[[ DATA SHOWN open ]]

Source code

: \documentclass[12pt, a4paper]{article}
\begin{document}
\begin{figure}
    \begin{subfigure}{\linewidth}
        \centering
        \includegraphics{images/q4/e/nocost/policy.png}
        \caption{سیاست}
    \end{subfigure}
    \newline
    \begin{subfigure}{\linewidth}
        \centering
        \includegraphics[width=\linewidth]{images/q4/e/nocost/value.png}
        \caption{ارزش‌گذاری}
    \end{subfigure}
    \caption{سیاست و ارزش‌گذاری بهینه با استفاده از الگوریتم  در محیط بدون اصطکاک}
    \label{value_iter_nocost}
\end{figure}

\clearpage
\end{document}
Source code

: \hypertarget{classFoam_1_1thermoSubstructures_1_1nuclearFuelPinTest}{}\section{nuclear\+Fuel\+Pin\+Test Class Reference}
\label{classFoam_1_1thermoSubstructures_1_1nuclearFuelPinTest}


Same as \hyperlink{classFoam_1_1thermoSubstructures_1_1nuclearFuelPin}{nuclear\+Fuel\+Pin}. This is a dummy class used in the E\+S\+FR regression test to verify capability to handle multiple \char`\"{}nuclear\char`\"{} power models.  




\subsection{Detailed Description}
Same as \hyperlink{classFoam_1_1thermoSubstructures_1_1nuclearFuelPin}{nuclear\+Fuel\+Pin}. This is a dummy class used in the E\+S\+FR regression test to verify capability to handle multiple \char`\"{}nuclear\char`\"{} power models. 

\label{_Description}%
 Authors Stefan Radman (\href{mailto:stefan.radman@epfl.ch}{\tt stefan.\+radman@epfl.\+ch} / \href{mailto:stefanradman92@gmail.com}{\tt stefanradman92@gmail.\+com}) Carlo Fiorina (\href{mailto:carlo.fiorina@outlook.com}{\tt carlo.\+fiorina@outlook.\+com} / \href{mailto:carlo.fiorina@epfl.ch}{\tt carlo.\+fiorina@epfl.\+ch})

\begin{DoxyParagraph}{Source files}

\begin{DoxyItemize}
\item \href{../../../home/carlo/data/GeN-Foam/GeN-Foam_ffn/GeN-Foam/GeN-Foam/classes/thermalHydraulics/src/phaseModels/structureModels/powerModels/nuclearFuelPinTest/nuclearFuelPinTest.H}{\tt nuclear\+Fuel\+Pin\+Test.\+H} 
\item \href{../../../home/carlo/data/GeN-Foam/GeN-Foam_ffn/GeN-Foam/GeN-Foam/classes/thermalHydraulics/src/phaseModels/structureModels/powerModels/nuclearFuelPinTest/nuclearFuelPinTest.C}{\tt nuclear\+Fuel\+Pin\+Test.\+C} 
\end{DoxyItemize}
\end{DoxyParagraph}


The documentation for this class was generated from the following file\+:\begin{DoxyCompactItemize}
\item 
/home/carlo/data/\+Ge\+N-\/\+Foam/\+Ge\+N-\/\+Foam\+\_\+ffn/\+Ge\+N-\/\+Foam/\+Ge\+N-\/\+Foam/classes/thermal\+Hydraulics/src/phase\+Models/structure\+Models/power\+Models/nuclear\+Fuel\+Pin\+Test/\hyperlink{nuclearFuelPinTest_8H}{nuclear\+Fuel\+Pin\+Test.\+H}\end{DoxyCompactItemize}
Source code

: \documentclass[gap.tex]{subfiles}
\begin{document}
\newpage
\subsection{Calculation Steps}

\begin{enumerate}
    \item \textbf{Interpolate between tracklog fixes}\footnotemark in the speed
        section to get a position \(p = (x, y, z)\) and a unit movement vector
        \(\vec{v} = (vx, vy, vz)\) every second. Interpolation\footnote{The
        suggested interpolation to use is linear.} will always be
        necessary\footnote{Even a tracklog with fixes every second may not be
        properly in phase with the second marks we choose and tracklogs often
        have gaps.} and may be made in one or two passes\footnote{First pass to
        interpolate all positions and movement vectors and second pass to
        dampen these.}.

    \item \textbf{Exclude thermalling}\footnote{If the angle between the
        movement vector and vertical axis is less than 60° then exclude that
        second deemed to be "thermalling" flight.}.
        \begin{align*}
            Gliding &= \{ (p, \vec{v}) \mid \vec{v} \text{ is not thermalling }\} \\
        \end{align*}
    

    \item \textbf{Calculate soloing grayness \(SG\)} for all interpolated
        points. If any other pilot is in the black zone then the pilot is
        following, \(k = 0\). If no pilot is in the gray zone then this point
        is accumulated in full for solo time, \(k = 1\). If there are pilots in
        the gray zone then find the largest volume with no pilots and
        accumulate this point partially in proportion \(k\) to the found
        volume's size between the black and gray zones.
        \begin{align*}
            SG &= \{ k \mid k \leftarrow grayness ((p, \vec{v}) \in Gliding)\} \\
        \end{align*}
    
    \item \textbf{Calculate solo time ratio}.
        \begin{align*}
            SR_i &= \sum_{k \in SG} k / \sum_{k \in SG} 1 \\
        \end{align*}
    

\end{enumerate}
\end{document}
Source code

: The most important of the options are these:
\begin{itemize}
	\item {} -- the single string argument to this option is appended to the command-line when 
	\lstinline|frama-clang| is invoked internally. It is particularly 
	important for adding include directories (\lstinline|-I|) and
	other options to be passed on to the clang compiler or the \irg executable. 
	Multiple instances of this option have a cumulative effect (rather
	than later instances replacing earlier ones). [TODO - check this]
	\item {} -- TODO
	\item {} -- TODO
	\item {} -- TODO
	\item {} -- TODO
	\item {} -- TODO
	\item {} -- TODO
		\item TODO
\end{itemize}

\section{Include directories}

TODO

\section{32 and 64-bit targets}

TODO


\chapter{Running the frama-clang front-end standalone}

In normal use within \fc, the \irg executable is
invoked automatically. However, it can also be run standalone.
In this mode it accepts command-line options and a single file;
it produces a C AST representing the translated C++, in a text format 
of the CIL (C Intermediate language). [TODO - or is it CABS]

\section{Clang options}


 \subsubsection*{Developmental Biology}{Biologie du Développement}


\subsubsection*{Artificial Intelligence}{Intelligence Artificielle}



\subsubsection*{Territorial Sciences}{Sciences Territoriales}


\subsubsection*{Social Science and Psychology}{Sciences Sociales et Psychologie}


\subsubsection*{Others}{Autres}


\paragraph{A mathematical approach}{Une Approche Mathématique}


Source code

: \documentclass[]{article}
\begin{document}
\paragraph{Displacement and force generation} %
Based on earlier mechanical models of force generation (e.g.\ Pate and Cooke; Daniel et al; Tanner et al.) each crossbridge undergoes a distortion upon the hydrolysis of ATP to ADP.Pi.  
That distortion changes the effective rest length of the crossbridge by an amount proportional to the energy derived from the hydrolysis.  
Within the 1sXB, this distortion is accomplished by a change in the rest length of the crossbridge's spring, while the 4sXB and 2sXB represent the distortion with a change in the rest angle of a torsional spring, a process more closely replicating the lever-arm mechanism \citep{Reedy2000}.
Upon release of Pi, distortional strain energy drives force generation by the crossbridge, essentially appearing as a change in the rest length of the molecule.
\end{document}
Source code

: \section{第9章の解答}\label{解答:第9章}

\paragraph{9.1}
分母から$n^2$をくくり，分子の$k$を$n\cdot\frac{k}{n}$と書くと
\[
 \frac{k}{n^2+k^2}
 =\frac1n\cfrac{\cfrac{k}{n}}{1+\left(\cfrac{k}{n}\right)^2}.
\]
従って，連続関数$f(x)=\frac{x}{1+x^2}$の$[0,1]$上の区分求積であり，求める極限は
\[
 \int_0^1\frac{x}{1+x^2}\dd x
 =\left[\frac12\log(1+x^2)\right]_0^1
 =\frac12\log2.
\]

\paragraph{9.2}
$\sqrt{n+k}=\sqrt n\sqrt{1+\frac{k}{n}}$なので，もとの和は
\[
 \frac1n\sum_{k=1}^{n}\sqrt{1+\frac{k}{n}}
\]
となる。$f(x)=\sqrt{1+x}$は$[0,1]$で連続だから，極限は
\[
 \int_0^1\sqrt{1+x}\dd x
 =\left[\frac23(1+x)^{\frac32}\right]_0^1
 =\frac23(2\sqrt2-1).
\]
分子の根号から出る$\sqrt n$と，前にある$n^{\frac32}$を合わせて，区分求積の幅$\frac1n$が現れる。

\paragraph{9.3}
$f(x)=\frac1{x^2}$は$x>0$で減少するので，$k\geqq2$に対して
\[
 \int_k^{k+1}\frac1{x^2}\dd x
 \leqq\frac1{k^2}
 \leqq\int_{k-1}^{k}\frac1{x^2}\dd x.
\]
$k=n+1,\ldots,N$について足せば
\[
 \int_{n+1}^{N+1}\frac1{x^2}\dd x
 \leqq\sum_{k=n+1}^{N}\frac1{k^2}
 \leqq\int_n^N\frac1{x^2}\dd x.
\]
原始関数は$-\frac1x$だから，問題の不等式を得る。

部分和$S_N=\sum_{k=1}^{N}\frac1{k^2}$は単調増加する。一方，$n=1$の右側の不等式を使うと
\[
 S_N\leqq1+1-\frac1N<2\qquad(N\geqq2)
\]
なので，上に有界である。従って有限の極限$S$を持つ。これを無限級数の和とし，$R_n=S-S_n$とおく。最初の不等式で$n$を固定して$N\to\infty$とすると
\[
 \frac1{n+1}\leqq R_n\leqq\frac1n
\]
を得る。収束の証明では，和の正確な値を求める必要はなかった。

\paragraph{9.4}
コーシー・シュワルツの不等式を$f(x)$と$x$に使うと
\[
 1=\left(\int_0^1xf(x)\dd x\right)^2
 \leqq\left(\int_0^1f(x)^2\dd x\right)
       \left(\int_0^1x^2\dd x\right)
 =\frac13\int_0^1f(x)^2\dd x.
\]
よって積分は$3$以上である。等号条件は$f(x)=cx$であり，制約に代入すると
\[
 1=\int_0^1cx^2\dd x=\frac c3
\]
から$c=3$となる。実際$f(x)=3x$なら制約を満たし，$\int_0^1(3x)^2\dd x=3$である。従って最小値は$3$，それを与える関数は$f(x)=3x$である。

[[ DATA SHOWN closed ]]

**ACTIVITY:**
Scan the records for the string "executable". Copy each line in which it appears.

**OUTPUT:**
	other options to be passed on to the clang compiler or the \irg executable. 
In normal use within \fc, the \irg executable is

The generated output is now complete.